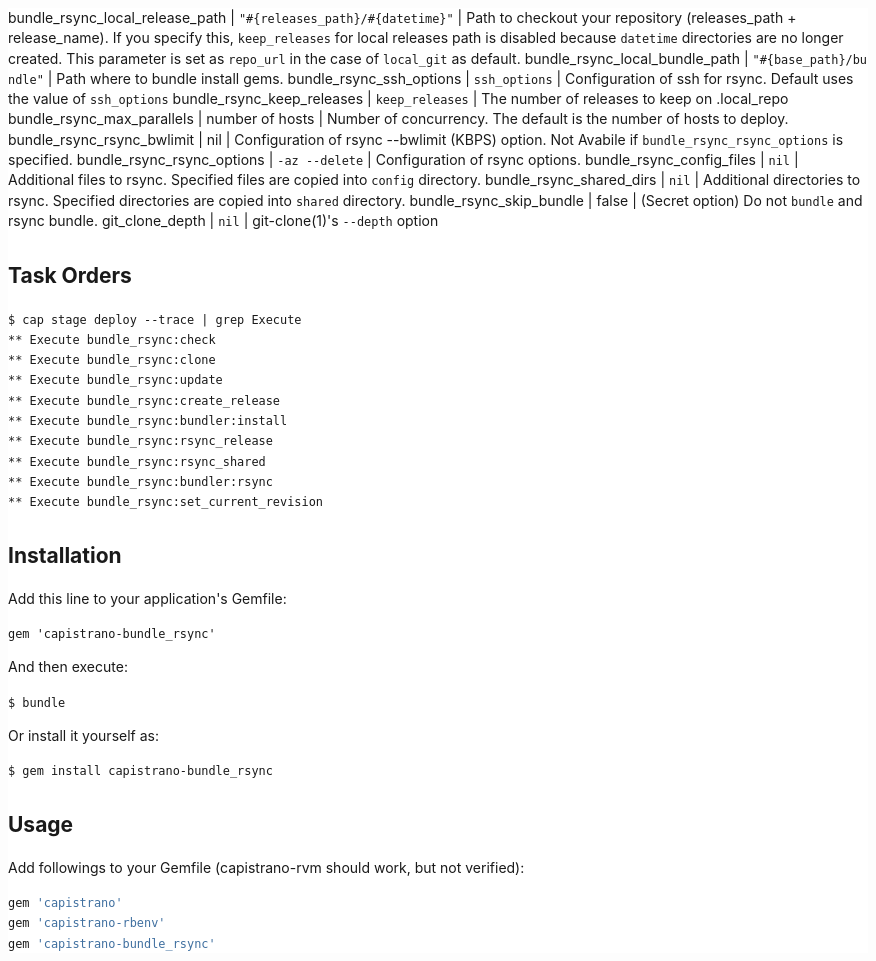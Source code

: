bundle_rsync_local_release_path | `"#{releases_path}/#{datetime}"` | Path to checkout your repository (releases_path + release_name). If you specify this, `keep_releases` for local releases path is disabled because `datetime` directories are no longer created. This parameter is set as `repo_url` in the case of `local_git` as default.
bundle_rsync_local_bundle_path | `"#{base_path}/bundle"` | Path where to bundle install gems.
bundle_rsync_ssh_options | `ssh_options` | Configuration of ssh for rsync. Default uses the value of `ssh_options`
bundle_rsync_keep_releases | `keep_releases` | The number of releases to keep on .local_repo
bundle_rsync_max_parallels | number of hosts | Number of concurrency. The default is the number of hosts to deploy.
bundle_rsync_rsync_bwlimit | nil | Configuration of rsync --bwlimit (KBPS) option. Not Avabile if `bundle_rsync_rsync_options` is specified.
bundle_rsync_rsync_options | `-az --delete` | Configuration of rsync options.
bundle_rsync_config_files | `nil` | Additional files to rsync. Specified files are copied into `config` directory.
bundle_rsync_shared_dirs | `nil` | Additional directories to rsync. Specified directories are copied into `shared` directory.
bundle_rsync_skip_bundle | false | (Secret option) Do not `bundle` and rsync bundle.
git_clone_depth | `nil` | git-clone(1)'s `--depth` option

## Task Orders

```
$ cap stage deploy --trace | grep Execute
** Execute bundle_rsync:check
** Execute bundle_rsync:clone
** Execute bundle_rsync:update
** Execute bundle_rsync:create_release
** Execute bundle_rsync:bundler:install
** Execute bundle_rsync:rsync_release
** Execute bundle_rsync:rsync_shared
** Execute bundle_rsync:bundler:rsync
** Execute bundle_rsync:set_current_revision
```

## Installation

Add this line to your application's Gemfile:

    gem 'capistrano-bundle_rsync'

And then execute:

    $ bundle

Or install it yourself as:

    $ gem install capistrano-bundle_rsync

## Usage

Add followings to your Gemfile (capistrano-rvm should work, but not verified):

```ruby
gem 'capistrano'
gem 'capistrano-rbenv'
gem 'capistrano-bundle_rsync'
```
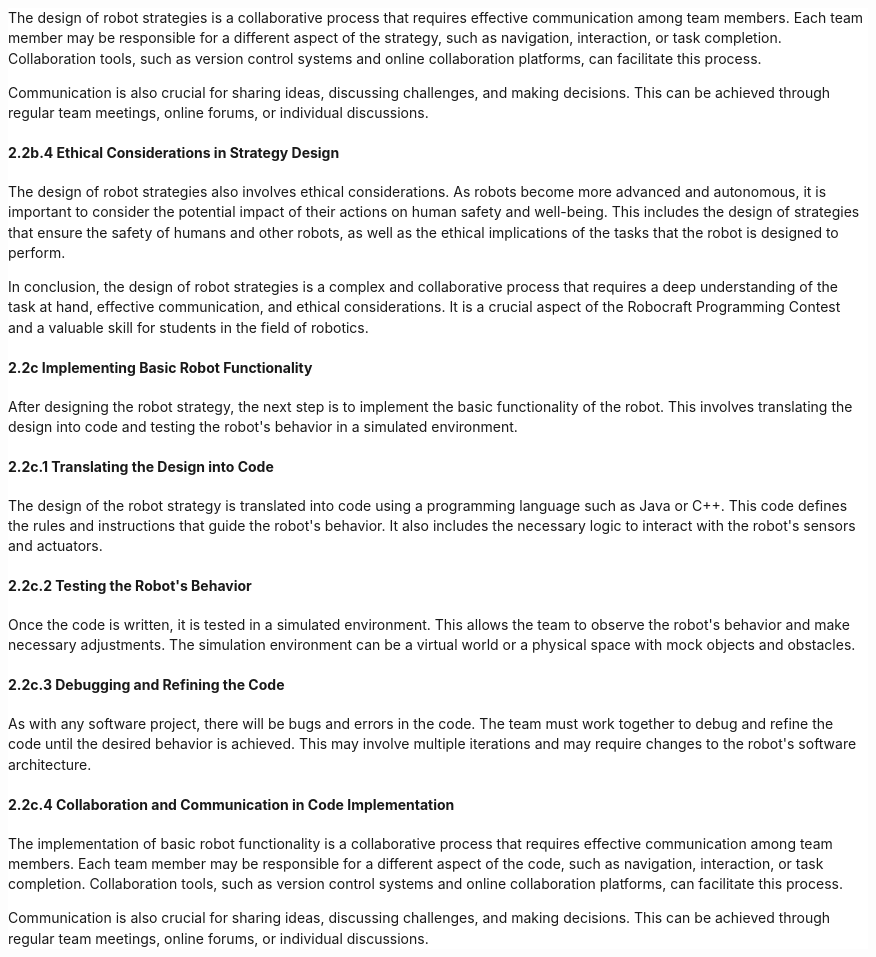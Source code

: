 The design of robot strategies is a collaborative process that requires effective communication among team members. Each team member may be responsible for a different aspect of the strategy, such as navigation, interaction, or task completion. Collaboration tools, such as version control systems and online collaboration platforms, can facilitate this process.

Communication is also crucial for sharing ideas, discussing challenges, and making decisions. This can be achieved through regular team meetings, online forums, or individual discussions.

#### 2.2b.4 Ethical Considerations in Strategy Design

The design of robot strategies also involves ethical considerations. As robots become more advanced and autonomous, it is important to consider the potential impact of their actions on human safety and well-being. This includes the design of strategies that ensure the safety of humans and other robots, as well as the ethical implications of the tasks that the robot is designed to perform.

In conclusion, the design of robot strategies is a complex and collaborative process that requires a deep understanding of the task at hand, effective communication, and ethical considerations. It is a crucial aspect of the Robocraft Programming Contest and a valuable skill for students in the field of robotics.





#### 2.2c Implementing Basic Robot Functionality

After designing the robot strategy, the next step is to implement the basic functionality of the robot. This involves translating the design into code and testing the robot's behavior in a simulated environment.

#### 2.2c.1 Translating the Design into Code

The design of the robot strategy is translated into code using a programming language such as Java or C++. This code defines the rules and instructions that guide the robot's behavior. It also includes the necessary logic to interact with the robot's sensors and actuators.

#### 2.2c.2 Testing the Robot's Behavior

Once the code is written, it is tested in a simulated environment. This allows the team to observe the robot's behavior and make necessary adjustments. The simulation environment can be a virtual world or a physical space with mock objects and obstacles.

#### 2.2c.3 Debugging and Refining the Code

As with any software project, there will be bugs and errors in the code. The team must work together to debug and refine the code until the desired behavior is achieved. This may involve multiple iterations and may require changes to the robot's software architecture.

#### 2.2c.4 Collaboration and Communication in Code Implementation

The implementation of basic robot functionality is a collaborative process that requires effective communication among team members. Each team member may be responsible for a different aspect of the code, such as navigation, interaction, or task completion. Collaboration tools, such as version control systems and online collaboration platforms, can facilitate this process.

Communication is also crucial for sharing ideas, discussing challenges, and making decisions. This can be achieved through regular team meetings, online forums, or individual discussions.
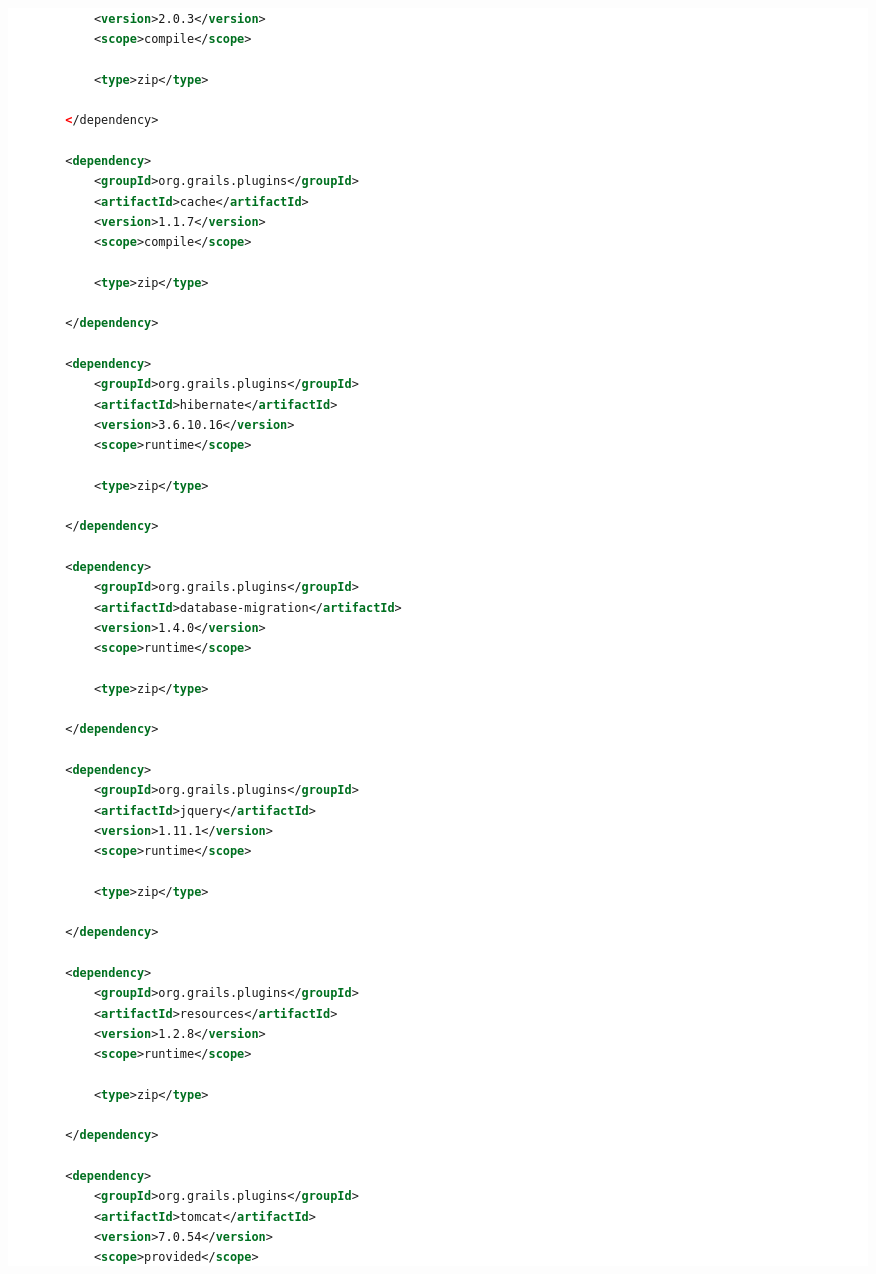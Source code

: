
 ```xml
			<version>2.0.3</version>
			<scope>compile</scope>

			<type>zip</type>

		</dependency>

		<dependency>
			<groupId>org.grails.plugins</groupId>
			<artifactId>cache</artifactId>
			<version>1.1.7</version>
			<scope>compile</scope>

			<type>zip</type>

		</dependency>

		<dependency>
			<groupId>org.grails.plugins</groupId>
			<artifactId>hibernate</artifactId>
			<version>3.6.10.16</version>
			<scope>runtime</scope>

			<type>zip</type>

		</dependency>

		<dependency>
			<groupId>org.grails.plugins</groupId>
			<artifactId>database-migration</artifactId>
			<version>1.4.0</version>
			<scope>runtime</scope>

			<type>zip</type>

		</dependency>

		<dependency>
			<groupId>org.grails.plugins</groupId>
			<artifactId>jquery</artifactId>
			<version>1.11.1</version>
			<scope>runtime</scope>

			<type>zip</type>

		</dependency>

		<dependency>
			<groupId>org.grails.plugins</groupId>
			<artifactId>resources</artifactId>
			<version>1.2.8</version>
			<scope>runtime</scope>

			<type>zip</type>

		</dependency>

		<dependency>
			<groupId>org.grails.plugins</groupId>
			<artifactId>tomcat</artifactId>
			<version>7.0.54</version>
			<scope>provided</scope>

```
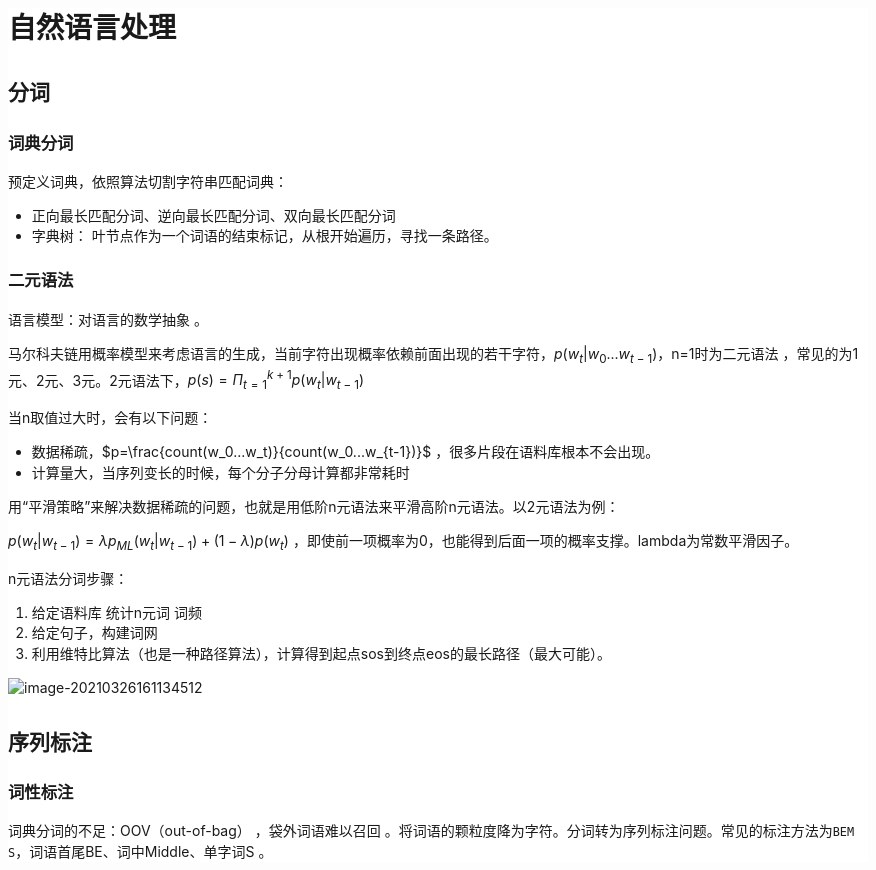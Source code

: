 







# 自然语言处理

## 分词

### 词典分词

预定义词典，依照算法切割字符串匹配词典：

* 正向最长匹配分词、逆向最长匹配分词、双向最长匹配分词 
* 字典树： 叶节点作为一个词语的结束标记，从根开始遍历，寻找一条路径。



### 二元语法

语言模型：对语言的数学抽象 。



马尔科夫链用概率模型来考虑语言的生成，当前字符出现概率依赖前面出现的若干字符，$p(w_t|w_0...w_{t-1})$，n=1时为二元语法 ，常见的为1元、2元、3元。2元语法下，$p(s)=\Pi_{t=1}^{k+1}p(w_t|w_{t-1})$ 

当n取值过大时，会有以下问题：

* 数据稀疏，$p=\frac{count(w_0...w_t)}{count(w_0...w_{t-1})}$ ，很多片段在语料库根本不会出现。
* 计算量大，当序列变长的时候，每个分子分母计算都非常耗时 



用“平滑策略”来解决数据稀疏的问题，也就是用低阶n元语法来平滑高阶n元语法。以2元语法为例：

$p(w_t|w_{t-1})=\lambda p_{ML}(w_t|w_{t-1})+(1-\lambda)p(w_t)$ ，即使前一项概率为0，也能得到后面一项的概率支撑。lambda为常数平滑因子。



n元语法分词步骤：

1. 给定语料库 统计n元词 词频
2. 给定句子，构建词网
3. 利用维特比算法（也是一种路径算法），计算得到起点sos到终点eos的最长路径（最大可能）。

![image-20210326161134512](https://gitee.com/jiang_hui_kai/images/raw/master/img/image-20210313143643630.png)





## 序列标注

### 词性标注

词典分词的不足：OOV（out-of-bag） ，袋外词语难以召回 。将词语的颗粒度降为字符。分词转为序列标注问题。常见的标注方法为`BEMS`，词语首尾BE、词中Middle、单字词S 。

▶ **Aim of the exercise**:
Treating the line with "bundle install gems." as the last line to include, retype the records exactly from their first line, excluding pictures.

▶ **Response to the exercise**:
Source code

:bundle_rsync_local_release_path | `"#{releases_path}/#{datetime}"` | Path to checkout your repository (releases_path + release_name). If you specify this, `keep_releases` for local releases path is disabled because `datetime` directories are no longer created. This parameter is set as `repo_url` in the case of `local_git` as default.
bundle_rsync_local_bundle_path | `"#{base_path}/bundle"` | Path where to bundle install gems.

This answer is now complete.